The protagonist of the story is a young housewife Suzume (Juri Ueno) who is living with only a pet turtle as her daily company and her husband living abroad who calls her only to check up on his turtle's wellbeing. Her life and everything she is and has ever been is the epitome of boredom, mundanity, and ordinary which she is growing tired of. One day she reaches out to a spy recruitment agency where she is recruited as a spy by a middle-aged spy couple (played by Ryō Iwamatsu and Eri Fuse) who trains her to become a spy. Her 'ordinariness' which has been a curse turns out to be a strength in being an inconspicuous spy, making her a more purposeful and confident person even after she goes back to her ordinary life.
Do not go into this movie expecting lots of spy-movie actions and energetic entertainment. Much like Satoshi Miki's other comedy movies, the keyword of the movie's humor is 'subtlety'. The movie is not about memorable events, actions, or a solid storyline but it is about the characters, their lovable eccentricity, and the gently comedic interactions they have with the people they meet along the way. The movie is slow-paced, quiet, and low-key which is the perfect setting for Satoshi Miki's witty, thoughtful screenwriting and Ueno's perfect comedic timing to shine.
The humor in this movie is utterly random and often surreal, such as a middle-aged hairdresser starting to dance in the middle of his salon, a turtle sporting a red-white parachute, and a plumber insisting the protagonist come to his office so that he can show her the proof of a squid which was blocking a drainage pipe. Random. Right? But that's one of the unique things about off-beat Japanese comedy movies that make them so refreshingly different from the comedy stereotypes.
Thermae Romae (Terumae Romae) (2012)
If it has started to feel like all Japanese comedies are quaint, calm, and gentle, this is the perfect example to prove that the polar opposite also exists, and thankfully so.

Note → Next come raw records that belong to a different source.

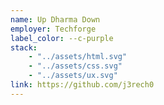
 ```yaml
---
name: Up Dharma Down
employer: Techforge
label_color: --c-purple
stack: 
    - "../assets/html.svg"
    - "../assets/css.svg"
    - "../assets/ux.svg"
link: https://github.com/j3rech0
---
```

While other Japanese comedies might have made you smile internally with their witty and thoughtful lines, this movie, from very early on, will have you in tears – from laughing too hard. Thermae Romae in its wildly imaginative, bold, and flashy style is one of the most unapologetically original movies out there.
The plot is based on an architect called Lucius (played by Hiroshi Abe) who lives in ancient Rome and is assigned by the Roman emperor with a difficult task – to improve the Roman bathhouses. While sitting inside a bath at a Thermae (a Roman bathhouse), Lucius time (and space?) travels to a modern-day bathhouse in Tokyo (why and how we don't know and who needs it to make sense anyway!). He finds himself amidst a group of naked octogenarians taking bath at a Sentou (Japanese public bathhouse). This is where the hilarious Fish-out-of-water gags start to drop one after another making you laugh until your jaws hurt. Lucius is amazed and impressed by everything he sees in a Japanese bathhouse and he draws inspiration and ideas to improve the Roman bathhouses when he goes back.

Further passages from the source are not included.